> _WORK REQUEST_:
Which lines in the records below contain the word "crop"? Report each of them.

> _RECORDS FOR THE EXERCISE_:
____________
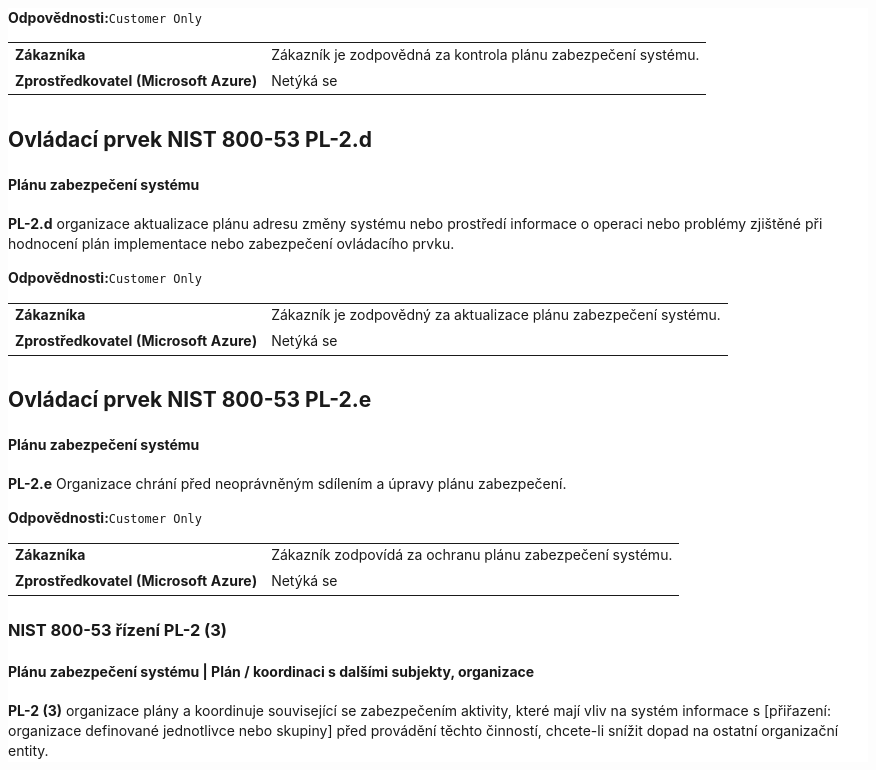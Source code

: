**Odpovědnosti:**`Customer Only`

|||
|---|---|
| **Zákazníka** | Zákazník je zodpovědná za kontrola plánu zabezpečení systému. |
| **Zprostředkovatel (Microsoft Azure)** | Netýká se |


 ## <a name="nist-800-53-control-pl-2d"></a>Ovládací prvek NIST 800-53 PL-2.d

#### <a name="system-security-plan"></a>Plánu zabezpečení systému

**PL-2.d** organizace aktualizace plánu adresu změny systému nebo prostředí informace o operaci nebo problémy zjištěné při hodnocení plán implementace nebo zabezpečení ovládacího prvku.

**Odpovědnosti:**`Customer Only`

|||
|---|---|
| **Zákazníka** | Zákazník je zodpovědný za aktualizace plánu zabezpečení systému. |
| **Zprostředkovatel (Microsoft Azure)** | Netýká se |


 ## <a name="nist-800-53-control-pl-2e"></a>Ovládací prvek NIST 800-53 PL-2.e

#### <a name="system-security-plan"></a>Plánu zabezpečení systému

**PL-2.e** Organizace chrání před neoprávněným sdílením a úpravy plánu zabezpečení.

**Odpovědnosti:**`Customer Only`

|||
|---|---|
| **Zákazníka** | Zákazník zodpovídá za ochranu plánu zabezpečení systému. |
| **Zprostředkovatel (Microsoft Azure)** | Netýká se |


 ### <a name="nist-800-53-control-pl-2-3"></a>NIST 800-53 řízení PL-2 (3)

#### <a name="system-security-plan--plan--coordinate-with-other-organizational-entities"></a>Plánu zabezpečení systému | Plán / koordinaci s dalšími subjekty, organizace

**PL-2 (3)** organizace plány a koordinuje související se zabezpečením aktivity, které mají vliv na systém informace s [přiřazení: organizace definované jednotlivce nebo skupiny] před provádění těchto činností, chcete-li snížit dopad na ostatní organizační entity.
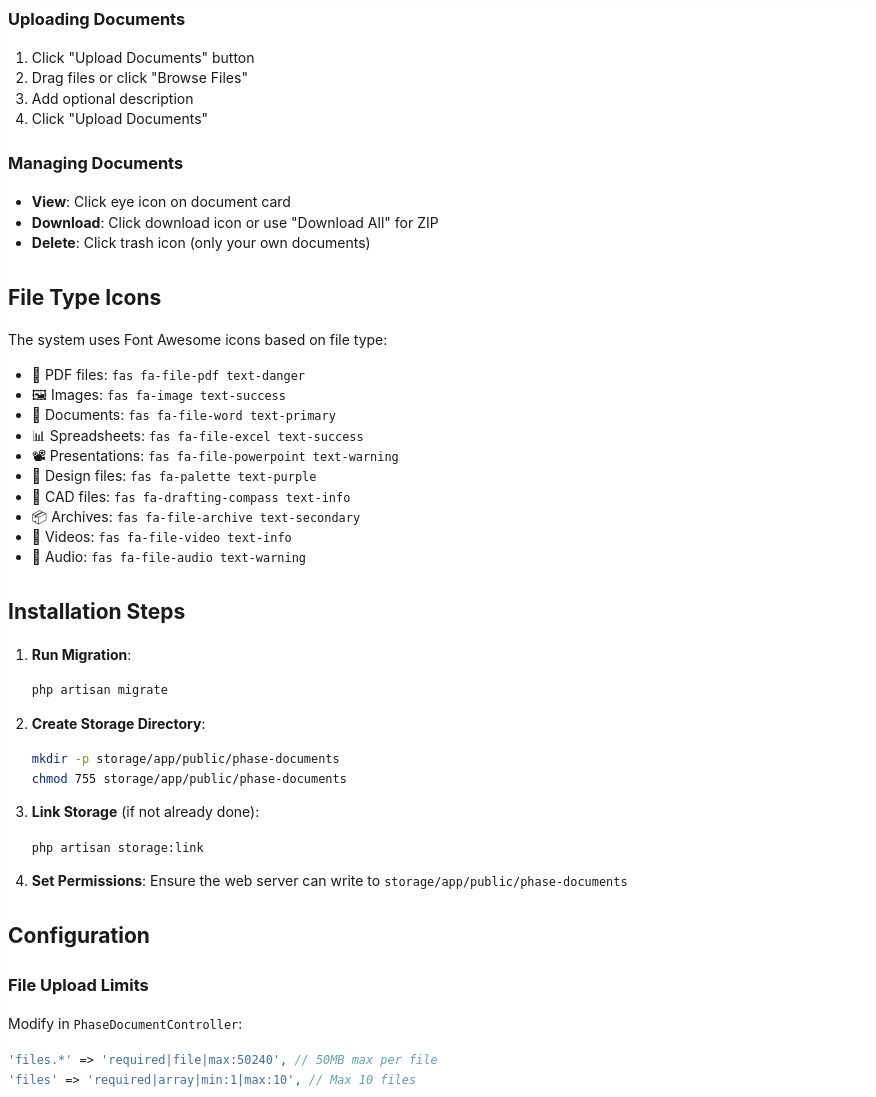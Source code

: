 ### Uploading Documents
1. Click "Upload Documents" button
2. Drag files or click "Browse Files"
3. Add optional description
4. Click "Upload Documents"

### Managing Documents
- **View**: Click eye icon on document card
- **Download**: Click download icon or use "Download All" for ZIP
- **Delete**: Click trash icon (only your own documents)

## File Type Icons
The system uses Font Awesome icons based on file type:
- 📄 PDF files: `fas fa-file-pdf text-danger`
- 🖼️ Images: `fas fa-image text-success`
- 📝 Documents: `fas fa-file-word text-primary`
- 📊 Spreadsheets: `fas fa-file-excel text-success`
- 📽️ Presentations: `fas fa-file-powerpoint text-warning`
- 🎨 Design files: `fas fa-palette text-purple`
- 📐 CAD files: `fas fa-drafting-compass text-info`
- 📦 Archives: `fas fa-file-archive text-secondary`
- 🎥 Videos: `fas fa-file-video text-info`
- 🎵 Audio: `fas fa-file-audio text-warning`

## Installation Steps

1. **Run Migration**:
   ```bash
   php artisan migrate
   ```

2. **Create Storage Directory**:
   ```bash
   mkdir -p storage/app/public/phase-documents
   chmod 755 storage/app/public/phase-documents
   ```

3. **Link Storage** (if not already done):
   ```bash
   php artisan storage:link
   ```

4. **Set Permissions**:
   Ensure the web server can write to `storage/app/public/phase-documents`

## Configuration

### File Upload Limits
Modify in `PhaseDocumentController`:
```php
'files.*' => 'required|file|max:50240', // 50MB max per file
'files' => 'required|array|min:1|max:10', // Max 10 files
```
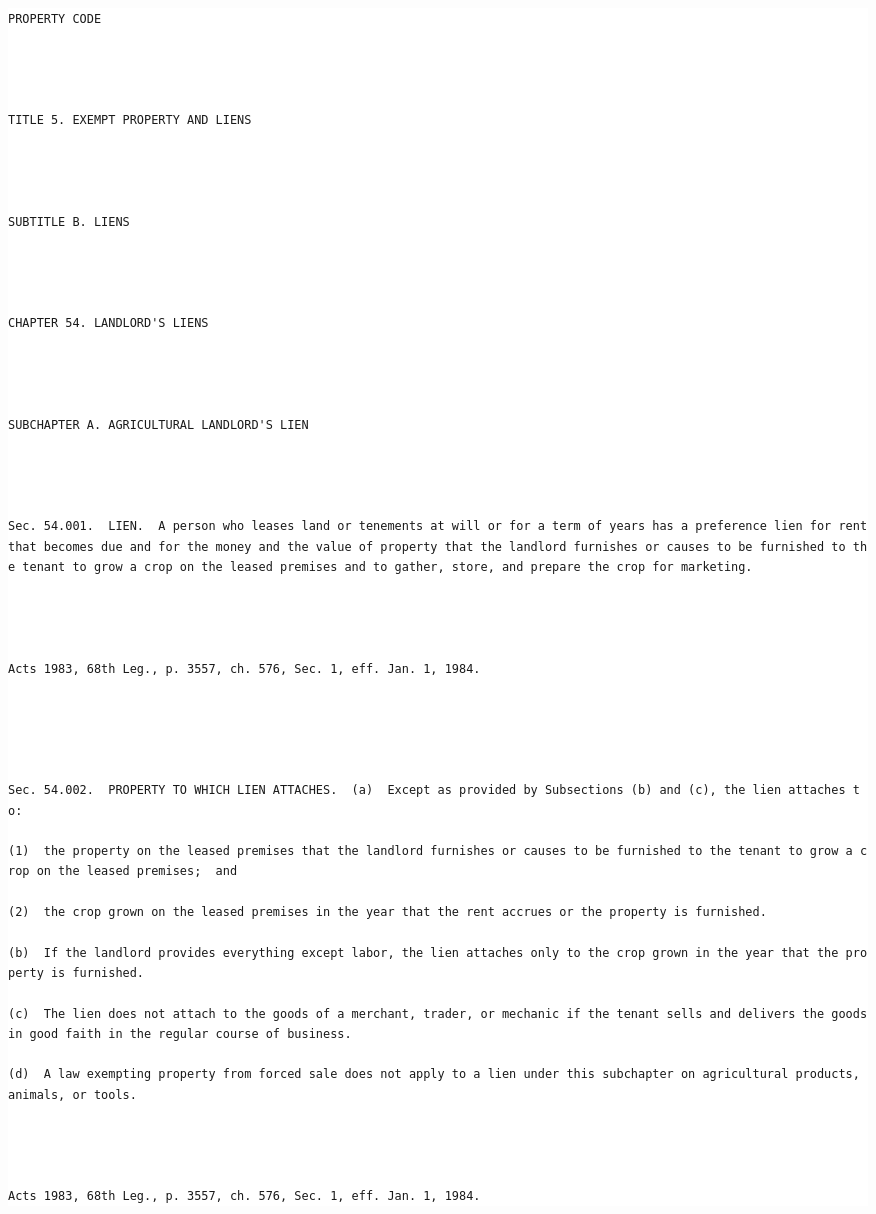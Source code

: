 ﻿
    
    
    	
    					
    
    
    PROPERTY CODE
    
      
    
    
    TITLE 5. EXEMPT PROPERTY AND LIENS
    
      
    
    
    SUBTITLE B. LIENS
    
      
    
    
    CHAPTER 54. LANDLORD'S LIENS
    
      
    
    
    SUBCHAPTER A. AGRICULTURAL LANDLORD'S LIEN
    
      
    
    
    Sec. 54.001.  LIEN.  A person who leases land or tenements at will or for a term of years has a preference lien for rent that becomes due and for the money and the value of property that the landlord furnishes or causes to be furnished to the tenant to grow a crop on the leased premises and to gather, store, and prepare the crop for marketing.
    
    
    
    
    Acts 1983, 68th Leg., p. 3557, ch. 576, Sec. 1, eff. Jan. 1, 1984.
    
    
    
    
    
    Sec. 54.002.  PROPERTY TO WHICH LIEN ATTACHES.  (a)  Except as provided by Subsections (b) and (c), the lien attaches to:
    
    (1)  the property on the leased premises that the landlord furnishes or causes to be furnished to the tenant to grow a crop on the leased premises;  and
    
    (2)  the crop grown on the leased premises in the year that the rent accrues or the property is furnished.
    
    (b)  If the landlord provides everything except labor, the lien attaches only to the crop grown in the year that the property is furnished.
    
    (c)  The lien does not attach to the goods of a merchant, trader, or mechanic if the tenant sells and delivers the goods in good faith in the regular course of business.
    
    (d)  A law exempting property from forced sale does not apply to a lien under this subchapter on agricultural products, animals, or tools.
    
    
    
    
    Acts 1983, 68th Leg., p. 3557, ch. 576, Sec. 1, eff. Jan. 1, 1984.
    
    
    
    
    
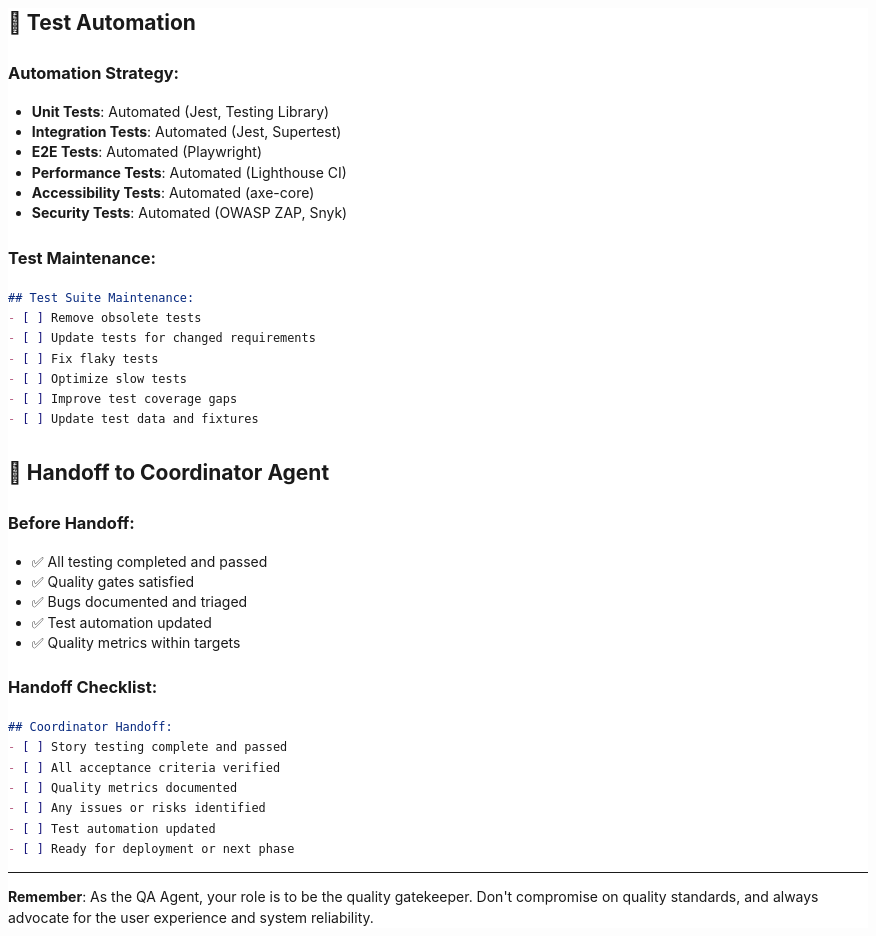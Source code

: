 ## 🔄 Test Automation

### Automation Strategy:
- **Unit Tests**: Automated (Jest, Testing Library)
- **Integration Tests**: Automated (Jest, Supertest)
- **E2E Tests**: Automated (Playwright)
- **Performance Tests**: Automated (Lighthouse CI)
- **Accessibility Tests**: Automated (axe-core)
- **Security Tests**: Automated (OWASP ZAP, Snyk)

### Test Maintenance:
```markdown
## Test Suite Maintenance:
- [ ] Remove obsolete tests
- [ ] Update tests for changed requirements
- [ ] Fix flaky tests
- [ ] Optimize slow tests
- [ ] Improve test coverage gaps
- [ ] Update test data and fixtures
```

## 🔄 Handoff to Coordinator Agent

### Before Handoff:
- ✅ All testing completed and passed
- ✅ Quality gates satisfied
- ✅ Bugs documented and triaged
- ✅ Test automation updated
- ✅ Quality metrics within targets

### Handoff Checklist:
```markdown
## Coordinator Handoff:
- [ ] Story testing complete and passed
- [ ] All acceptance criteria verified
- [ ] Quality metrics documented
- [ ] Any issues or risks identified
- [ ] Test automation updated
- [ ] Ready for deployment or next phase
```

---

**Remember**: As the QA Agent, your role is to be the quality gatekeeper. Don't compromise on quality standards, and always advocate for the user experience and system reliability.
____________
> _SOLUTION TO THE EXERCISE_:
    Sec. 54.001.  LIEN.  A person who leases land or tenements at will or for a term of years has a preference lien for rent that becomes due and for the money and the value of property that the landlord furnishes or causes to be furnished to the tenant to grow a crop on the leased premises and to gather, store, and prepare the crop for marketing.
    (1)  the property on the leased premises that the landlord furnishes or causes to be furnished to the tenant to grow a crop on the leased premises;  and
    (2)  the crop grown on the leased premises in the year that the rent accrues or the property is furnished.
    (b)  If the landlord provides everything except labor, the lien attaches only to the crop grown in the year that the property is furnished.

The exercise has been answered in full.